La reproducción sexual procede a través de la combinación de dos gametos haploides, cada uno llevando la mitad del complemento cromosómico de una célula somática. La meiosis es una división celular especializada que produce gametos haploides a través de una ronda de replicación del ADN y dos rondas sucesivas de segregación cromosómica. En la profase I, los cromosomas homólogos (homólogos) deben someterse a emparejamiento, recombinación y sinapsis, el último de los cuales se caracteriza por la formación del complejo sinntántmal que comprende dos ejes homólogos puenteados por el filamento transversal, Sycp1(Figura 1A,B).

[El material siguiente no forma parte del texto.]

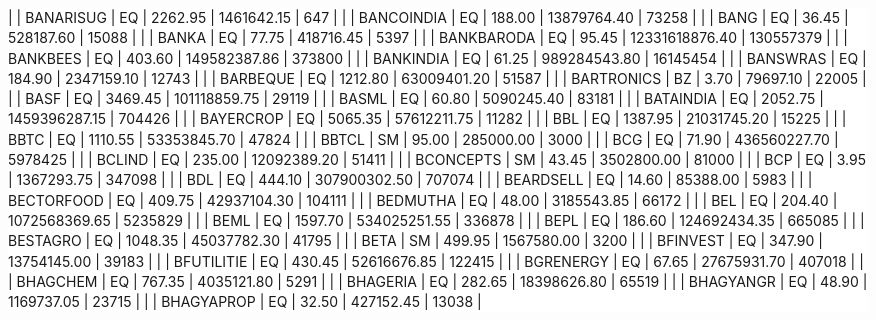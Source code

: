 |  | BANARISUG | EQ | 2262.95 | 1461642.15 | 647 |
|  | BANCOINDIA | EQ | 188.00 | 13879764.40 | 73258 |
|  | BANG | EQ | 36.45 | 528187.60 | 15088 |
|  | BANKA | EQ | 77.75 | 418716.45 | 5397 |
|  | BANKBARODA | EQ | 95.45 | 12331618876.40 | 130557379 |
|  | BANKBEES | EQ | 403.60 | 149582387.86 | 373800 |
|  | BANKINDIA | EQ | 61.25 | 989284543.80 | 16145454 |
|  | BANSWRAS | EQ | 184.90 | 2347159.10 | 12743 |
|  | BARBEQUE | EQ | 1212.80 | 63009401.20 | 51587 |
|  | BARTRONICS | BZ | 3.70 | 79697.10 | 22005 |
|  | BASF | EQ | 3469.45 | 101118859.75 | 29119 |
|  | BASML | EQ | 60.80 | 5090245.40 | 83181 |
|  | BATAINDIA | EQ | 2052.75 | 1459396287.15 | 704426 |
|  | BAYERCROP | EQ | 5065.35 | 57612211.75 | 11282 |
|  | BBL | EQ | 1387.95 | 21031745.20 | 15225 |
|  | BBTC | EQ | 1110.55 | 53353845.70 | 47824 |
|  | BBTCL | SM | 95.00 | 285000.00 | 3000 |
|  | BCG | EQ | 71.90 | 436560227.70 | 5978425 |
|  | BCLIND | EQ | 235.00 | 12092389.20 | 51411 |
|  | BCONCEPTS | SM | 43.45 | 3502800.00 | 81000 |
|  | BCP | EQ | 3.95 | 1367293.75 | 347098 |
|  | BDL | EQ | 444.10 | 307900302.50 | 707074 |
|  | BEARDSELL | EQ | 14.60 | 85388.00 | 5983 |
|  | BECTORFOOD | EQ | 409.75 | 42937104.30 | 104111 |
|  | BEDMUTHA | EQ | 48.00 | 3185543.85 | 66172 |
|  | BEL | EQ | 204.40 | 1072568369.65 | 5235829 |
|  | BEML | EQ | 1597.70 | 534025251.55 | 336878 |
|  | BEPL | EQ | 186.60 | 124692434.35 | 665085 |
|  | BESTAGRO | EQ | 1048.35 | 45037782.30 | 41795 |
|  | BETA | SM | 499.95 | 1567580.00 | 3200 |
|  | BFINVEST | EQ | 347.90 | 13754145.00 | 39183 |
|  | BFUTILITIE | EQ | 430.45 | 52616676.85 | 122415 |
|  | BGRENERGY | EQ | 67.65 | 27675931.70 | 407018 |
|  | BHAGCHEM | EQ | 767.35 | 4035121.80 | 5291 |
|  | BHAGERIA | EQ | 282.65 | 18398626.80 | 65519 |
|  | BHAGYANGR | EQ | 48.90 | 1169737.05 | 23715 |
|  | BHAGYAPROP | EQ | 32.50 | 427152.45 | 13038 |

La falta de ejecución adecuada de estos procesos puede conducir a la producción de gametos aneuploides, que son una causa principal de abortos espontáneos en los seres humanos1. Nuestro conocimiento de la coordinación entre emparejamiento, recombinación y sinapsis ha sido facilitado por estudios en una amplia gama de organismos, como levadura, C. elegans,ratón, y Drosophila,entre otros2. Si bien el proceso general de emparejamiento cromosómico homólogo seguido de segregación está bien conservado, su dependencia de la recombinación y la sinapsis y el orden de estos eventos varía.

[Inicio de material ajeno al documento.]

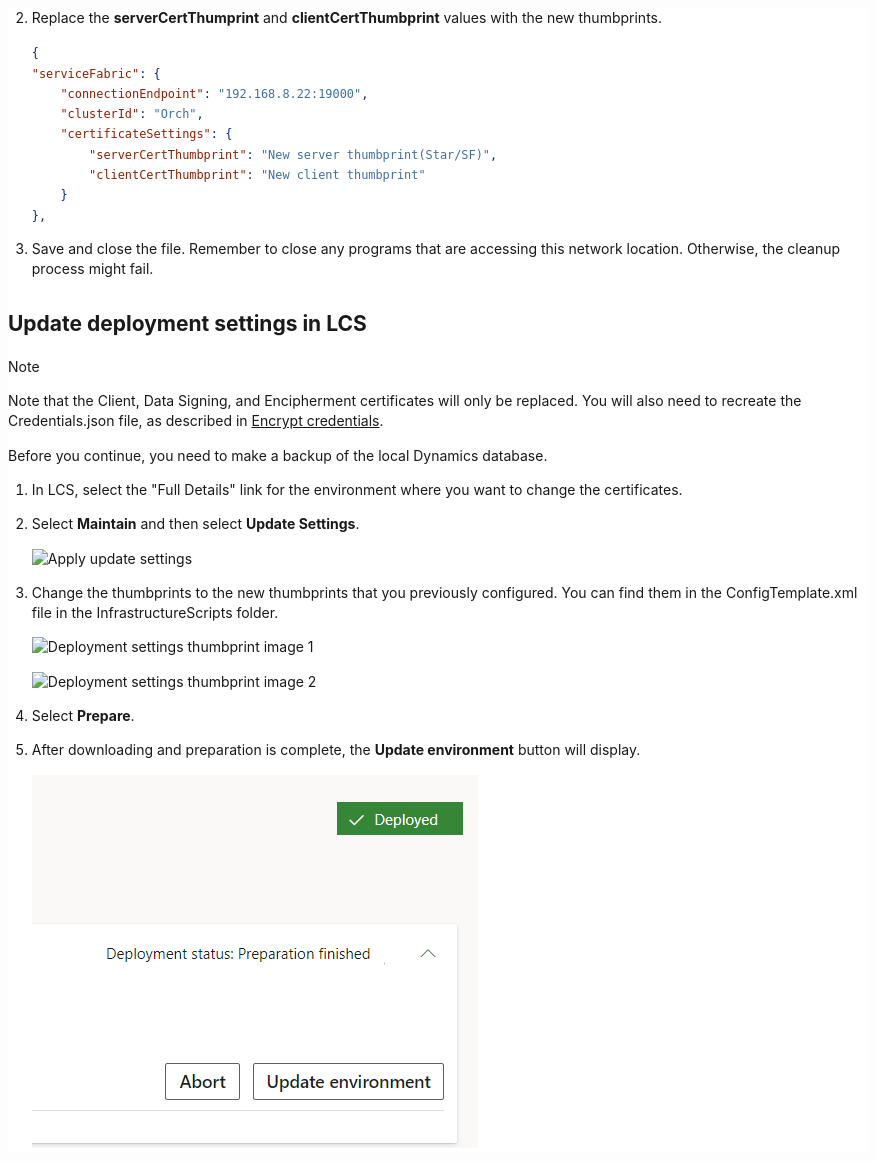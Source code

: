 2. Replace the **serverCertThumprint** and **clientCertThumbprint** values with the new thumbprints.

    ```json
    {
    "serviceFabric": {
        "connectionEndpoint": "192.168.8.22:19000",
        "clusterId": "Orch",
        "certificateSettings": {
            "serverCertThumbprint": "New server thumbprint(Star/SF)",
            "clientCertThumbprint": "New client thumbprint"
        }
    },
    ```

3. Save and close the file. Remember to close any programs that are accessing this network location. Otherwise, the cleanup process might fail.

## Update deployment settings in LCS

> [!NOTE]
>  Note that the Client, Data Signing, and Encipherment certificates will only be replaced. You will also need to recreate the Credentials.json file, as described in [Encrypt credentials](setup-deploy-on-premises-pu12.md#encryptcred).
>
> Before you continue, you need to make a backup of the local Dynamics database.

1. In LCS, select the "Full Details" link for the environment where you want to change the certificates.

2. Select **Maintain** and then select **Update Settings**.

	![Apply update settings](media/addf4f1d0c0a86d840a6a412f774e474.png)

3. Change the thumbprints to the new thumbprints that you previously configured. You can find them in the ConfigTemplate.xml file in the InfrastructureScripts folder.

	![Deployment settings thumbprint image 1](media/07da4d7e02f11878ee91c61b4f561a50.png)

	![Deployment settings thumbprint image 2](media/785caaf4ee652d66c0d88cf615a57e26.png)

4. Select **Prepare**.

5. After downloading and preparation is complete, the **Update environment** button will display.

	![Update environment button](media/0a9d43044593450f1a828c0dd7698024.png)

La formación meiotica de rotura de doble cadena (DSB), que inicia una recombinación homóloga, se produce cerca de telómeros agrupados en el ramo durante el leptoteno y la sinapsis se produce poco después de3,4. Esta configuración de la formación DSB y la iniciación de la sinapsis es también una característica de la meiosis masculina en los seres humanos pero no en el ratón5,6,7,8, lo que sugiere que el pez cebra puede servir como modelo para la espermatogénesis humana. También hay varias ventajas prácticas de estudiar la meiosis de pez cebra. Tanto los machos como las hembras se someten a gametogénesis a lo largo de la edad adulta, sus gónadas son fácilmente accesibles, y cientos de crías se generan a partir de una sola cruz. Además, los embriones son transparentes y se desarrollan externamente, lo que facilita la detección precoz de aberraciones en el desarrollo embrionario debido a los gametos aneuploides3,9. Las desventajas de utilizar peces cebra son que son lentos para alcanzar la madurez sexual (60 días) y la cantidad de material necesario para las propagaciones de superficie nuclear debe recogerse de 10-20 animales adultos, dependiendo de su tamaño.

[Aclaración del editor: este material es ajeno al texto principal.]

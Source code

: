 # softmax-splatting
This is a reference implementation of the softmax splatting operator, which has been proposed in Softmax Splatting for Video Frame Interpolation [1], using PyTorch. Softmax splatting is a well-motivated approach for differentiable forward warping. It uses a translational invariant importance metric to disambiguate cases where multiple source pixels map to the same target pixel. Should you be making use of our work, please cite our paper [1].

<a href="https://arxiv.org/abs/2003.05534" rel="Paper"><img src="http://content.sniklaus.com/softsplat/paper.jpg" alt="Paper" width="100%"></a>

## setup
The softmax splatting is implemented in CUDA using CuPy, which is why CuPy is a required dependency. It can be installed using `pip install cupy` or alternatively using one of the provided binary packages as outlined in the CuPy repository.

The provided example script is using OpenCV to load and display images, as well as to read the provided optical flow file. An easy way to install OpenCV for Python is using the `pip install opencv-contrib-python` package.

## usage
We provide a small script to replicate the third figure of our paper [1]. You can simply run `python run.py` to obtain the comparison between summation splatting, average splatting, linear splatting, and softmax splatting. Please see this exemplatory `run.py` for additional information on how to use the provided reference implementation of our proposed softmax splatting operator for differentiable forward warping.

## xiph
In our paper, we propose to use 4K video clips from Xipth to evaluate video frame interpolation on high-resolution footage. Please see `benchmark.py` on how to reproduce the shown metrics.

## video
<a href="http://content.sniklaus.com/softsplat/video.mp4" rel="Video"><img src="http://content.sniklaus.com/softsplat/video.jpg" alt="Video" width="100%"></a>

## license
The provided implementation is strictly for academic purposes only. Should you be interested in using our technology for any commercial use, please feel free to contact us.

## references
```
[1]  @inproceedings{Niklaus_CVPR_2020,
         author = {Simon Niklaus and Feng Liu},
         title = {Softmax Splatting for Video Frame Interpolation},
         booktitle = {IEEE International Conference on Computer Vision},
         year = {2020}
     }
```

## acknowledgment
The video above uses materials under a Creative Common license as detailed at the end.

Las preparaciones de propagación cromosómica meiótica son una herramienta vital para estudiar la dinámica cromosómica en todos los organismos modelo, ya que se pueden sondear las firmas clave de la dinámica cromosómica meiótica. En el pez cebra, se han diseccionado aspectos clave de la progresión del programa meiótico y de la organización nuclear mediante sondeos de propagaciones superficiales nucleares, denominadas aquí diseminas cromosómicas, con anticuerpos para la detección de inmunofluorescencia de proteínas y/o ácidos nucleicos por FISH3,4,9,10,11,12. De hecho, la localización polarizada de telómeros agrupados en el ramo se puede conservar en la preparación de propagación(Figura 1C). Recientemente, hemos utilizado propagaciones cromosómicas de espermacitos de peces cebra junto con métodos de detección de fluorescencia y microscopía de superresolución para dilucidar la progresión detallada de la dinámica de los telómeros de pez cebra, el emparejamiento de cromosomas homólogos, la localización de roturas de doble cadena y la sinapsis en transiciones meióticas clave3. Aquí presentamos métodos para preparar las propagaciones cromosómicas de los espermismocitos de los testículos de peces cebra y posteriormente mancharlos con sondas de ácido nucleico péptido fluorescente (AnP) a secuencias repetidas de telómeros y detección de inmunofluorescencia de proteínas asociadas al cromosoma.

Protocolo

Todos los métodos relacionados con el pez cebra se llevaron a cabo utilizando normas éticas aprobadas por el Comité Institucional de Cuidado y Uso de Animales de UC Davis.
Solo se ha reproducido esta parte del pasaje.